Василий Кандинский: очень вероятно, что он имеет мансийские корни!.. Не обские ли угры дольше всех родственных племён сохранили архетипы, нашедшие своё яркое раскрытие в "Калевале"? Конда у коми значит сосна. Предпринята попытка возвести к этому слову этимологию фамилии мастера. Мы говорим: кондовый лес. Восхищаемся Успенской церковью в Кондопоге. Корнеслов уводит нас в архаические глубины. Они были закрыты для К.Крона, не опускавшего хронологию "Калевалы" ниже Средневековья. Теперь мы знаем: ключи к пониманию многих образов "Калевалы" скорее даст финно-угорский Восток, а не германский Запад. Поражает глубинная тяга Кандинского к финно-угорским народам нашего Севера. Ориентиры в исканиях ему давала "Калевала". Елена Сойни убедительно показывает: "Лодочник" Кандинского – не кто иной, как Вяйнемёйнен, покидающий Суоми.

В параллель его работе приводится картина на аналогичную тему А.Галлен-Каллелы.

Другой пример адекватного раскрытия "Калевалы" Сойни находит в иллюстрациях к эпосу, выполненных учениками Павла Филонова – здесь ход её мысли восхищает смелостью и точностью. Между мифопоэтическим мышлением "Калевалы" и аналитической школой Филонова имеются поразительные инварианты, которые не лежат на поверхности, но взгляд исследовательницы уходит в сущностную глубину. Её выводы могут показаться неожиданными. Но они убеждают.

Сойни выявляет несомненное созвучье мировидения древних рунопевцев и художника-авангардиста Филонова. Филоновский стиль конгениален и поэтике, и психологии "Калевалы". Надо считать чудом, что эти явления встретились – узнали себя друг в друге, оставили прекрасный памятник этого взаимоузнавания – иллюстрации филоновцев.
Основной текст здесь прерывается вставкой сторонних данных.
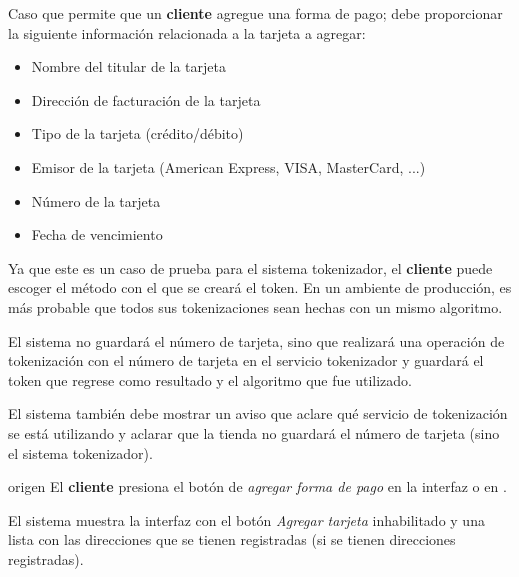 %
%

{
  Caso que permite que un \textbf{cliente} agregue una forma de pago; debe
  proporcionar la siguiente información relacionada a la tarjeta a agregar:
  \begin{itemize}
    \item Nombre del titular de la tarjeta
    \item Dirección de facturación de la tarjeta
    \item Tipo de la tarjeta (crédito/débito)
    \item Emisor de la tarjeta (American Express, VISA, MasterCard, ...)
    \item Número de la tarjeta
    \item Fecha de vencimiento
  \end{itemize}

  \begin{hangparas}{2em}{0}
    Ya que este es un caso de prueba para el sistema tokenizador, el
    \textbf{cliente} puede escoger el método con el que se creará el token.
    En un ambiente de producción, es más probable que todos sus tokenizaciones
    sean hechas con un mismo algoritmo.

    El sistema no guardará el número de tarjeta, sino que realizará una
    operación de tokenización con el número de tarjeta en el servicio tokenizador
    y guardará el token que regrese como resultado y el algoritmo que fue
    utilizado.

    El sistema también debe mostrar un aviso que aclare qué servicio de
    tokenización se está utilizando y aclarar que la tienda no guardará el
    número de tarjeta (sino el sistema tokenizador).
  \end{hangparas}

  \begin{trayectoriaPrincipal}

    \item[origen] El \textbf{cliente} presiona el botón de
      \textit{agregar forma de pago} en la interfaz
       o en
      .

    \item El sistema muestra la interfaz
       con el botón
      \textit{Agregar tarjeta} inhabilitado y una lista con las direcciones
      que se tienen registradas (si se tienen direcciones registradas).


\end{trayectoriaPrincipal}}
Майневайнен Велимира Хлебникова: это не описка – это интуитивное высвечивание и русской, и финской языковой подпочвы. Чем-то поэт-будетлянин напоминает великого Матиаса Кастрена: финский филолог ушёл далеко на Восток – вплоть до Монголии – в поисках истоков своего народа. Евразийский дух чувствуется и в Матиасе Кастрене, и в Велимире Хлебникове: их роднит глобальная амплитуда исканий, ведущаяся через посредство слова.

Елена Гуро жила на Карельском перешейке. Её "Финляндия" – как звуковое зеркало, поставленное перед финской речью. Музыка чужого языка – с характерными для него переливчатыми дифтонгами – схвачена очень точно.

Книга изобилует примерами подобного рода. Каждый из них бесценен: перед нами свидетельства того, что две культуры действительно порождали симбиоз – отражённое ассимилировалось, становилось своим.